Robert fell in love for the first time when he was twenty-nine, and he was vastly relieved. He'd started to think that he wasn't capable of it, that in his soul — or heart, or brain chemistry, or wherever the center of a person was located — something essential was lacking. Over the years he'd dated enough women to know he was straight, and he'd cared for some of them a lot; in college, he and his girlfriend Marisa had even tossed around names for potential children. But when Marisa suddenly got sulky their senior year, stopped laughing at his jokes, and eventually announced she'd been nursing “a thing” for his roommate for almost a year and had recently found out he had “a thing” for her, too, that she was therefore breaking up with him and would love to still be friends although she'd understand if he couldn't handle it, he wasn't shattered. Pained and irritated — especially when forced to listen to them having loud, panting sex at all hours of the day and night on the other side of his dorm-room wall — but not shattered. This, he thought, was where he failed. He never felt himself split open like a melon, offering all his vulnerable fruit to the world.

Then he met Astrid at a wedding in Babylon, Long Island. He'd worked with the groom, a financial analyst, for years — the bride was an analyst, too, as were many of the guests, and the reception was full of tedious jokes about the marriage being productive and cost-beneficial—but they rarely saw each other outside the office, so he sat at a table in the corner, dateless, making small talk about global markets with a woman from Morgan Stanley while she picked at her Chilean sea bass. The main thought on his mind was that once dinner was over he could go home. In the back of the room he saw a thin blond woman lingering uncertainly, as if she, too, were anxious to leave. She had the bad posture common to many taller women, and kept scanning the room vaguely, as if she'd lost whomever she came with. But after watching her for a few minutes, nodding and grunting through the conversation at his table, he decided she wasn't looking for anybody at all; she was just looking. Lying about needing to visit the men's room, he excused himself and walked over. Up close she had wide, clear blue eyes and delicate wrinkles that sprayed out from them. Even her nose had three little wrinkles on either side.
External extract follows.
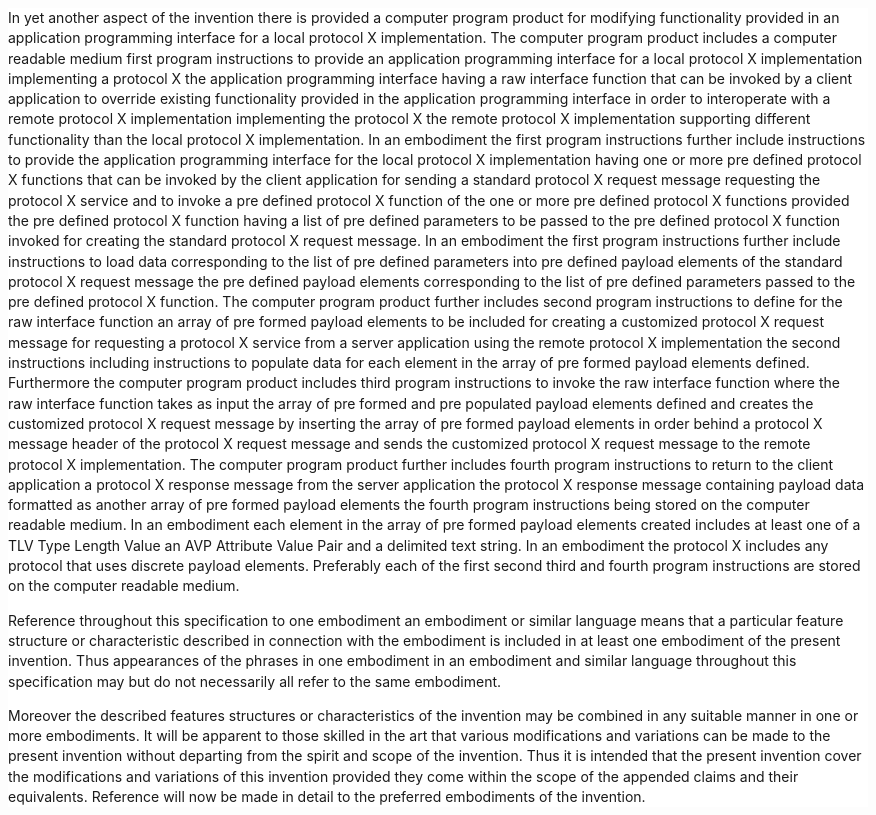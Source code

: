 In yet another aspect of the invention there is provided a computer program product for modifying functionality provided in an application programming interface for a local protocol X implementation. The computer program product includes a computer readable medium first program instructions to provide an application programming interface for a local protocol X implementation implementing a protocol X the application programming interface having a raw interface function that can be invoked by a client application to override existing functionality provided in the application programming interface in order to interoperate with a remote protocol X implementation implementing the protocol X the remote protocol X implementation supporting different functionality than the local protocol X implementation. In an embodiment the first program instructions further include instructions to provide the application programming interface for the local protocol X implementation having one or more pre defined protocol X functions that can be invoked by the client application for sending a standard protocol X request message requesting the protocol X service and to invoke a pre defined protocol X function of the one or more pre defined protocol X functions provided the pre defined protocol X function having a list of pre defined parameters to be passed to the pre defined protocol X function invoked for creating the standard protocol X request message. In an embodiment the first program instructions further include instructions to load data corresponding to the list of pre defined parameters into pre defined payload elements of the standard protocol X request message the pre defined payload elements corresponding to the list of pre defined parameters passed to the pre defined protocol X function. The computer program product further includes second program instructions to define for the raw interface function an array of pre formed payload elements to be included for creating a customized protocol X request message for requesting a protocol X service from a server application using the remote protocol X implementation the second instructions including instructions to populate data for each element in the array of pre formed payload elements defined. Furthermore the computer program product includes third program instructions to invoke the raw interface function where the raw interface function takes as input the array of pre formed and pre populated payload elements defined and creates the customized protocol X request message by inserting the array of pre formed payload elements in order behind a protocol X message header of the protocol X request message and sends the customized protocol X request message to the remote protocol X implementation. The computer program product further includes fourth program instructions to return to the client application a protocol X response message from the server application the protocol X response message containing payload data formatted as another array of pre formed payload elements the fourth program instructions being stored on the computer readable medium. In an embodiment each element in the array of pre formed payload elements created includes at least one of a TLV Type Length Value an AVP Attribute Value Pair and a delimited text string. In an embodiment the protocol X includes any protocol that uses discrete payload elements. Preferably each of the first second third and fourth program instructions are stored on the computer readable medium.

Reference throughout this specification to one embodiment an embodiment or similar language means that a particular feature structure or characteristic described in connection with the embodiment is included in at least one embodiment of the present invention. Thus appearances of the phrases in one embodiment in an embodiment and similar language throughout this specification may but do not necessarily all refer to the same embodiment.

Moreover the described features structures or characteristics of the invention may be combined in any suitable manner in one or more embodiments. It will be apparent to those skilled in the art that various modifications and variations can be made to the present invention without departing from the spirit and scope of the invention. Thus it is intended that the present invention cover the modifications and variations of this invention provided they come within the scope of the appended claims and their equivalents. Reference will now be made in detail to the preferred embodiments of the invention.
“Are you tired of all the market jokes, too?” he said.

She jumped as if he'd touched her, and when she glanced over her shoulder, he realized that she'd felt invisible. For a second he considered going back to his table but then saw the Morgan Stanley woman glowering in his direction, having figured out that he'd lied to her in order to go talk to a blonde. Men, he could practically see her thinking.

And then she smiled. “You're not into…markets?” she said.

“Well, I'm a computer guy, so I shouldn't complain. Our weddings are much, much worse,” he said. “When we have them, anyway.” He told himself to stop talking. Her blue eyes were fixed on him. Her skin was very pale, almost translucent, blue veins visible at her temple. Her smile broadened even further, and he understood that he was staring. He felt very warm.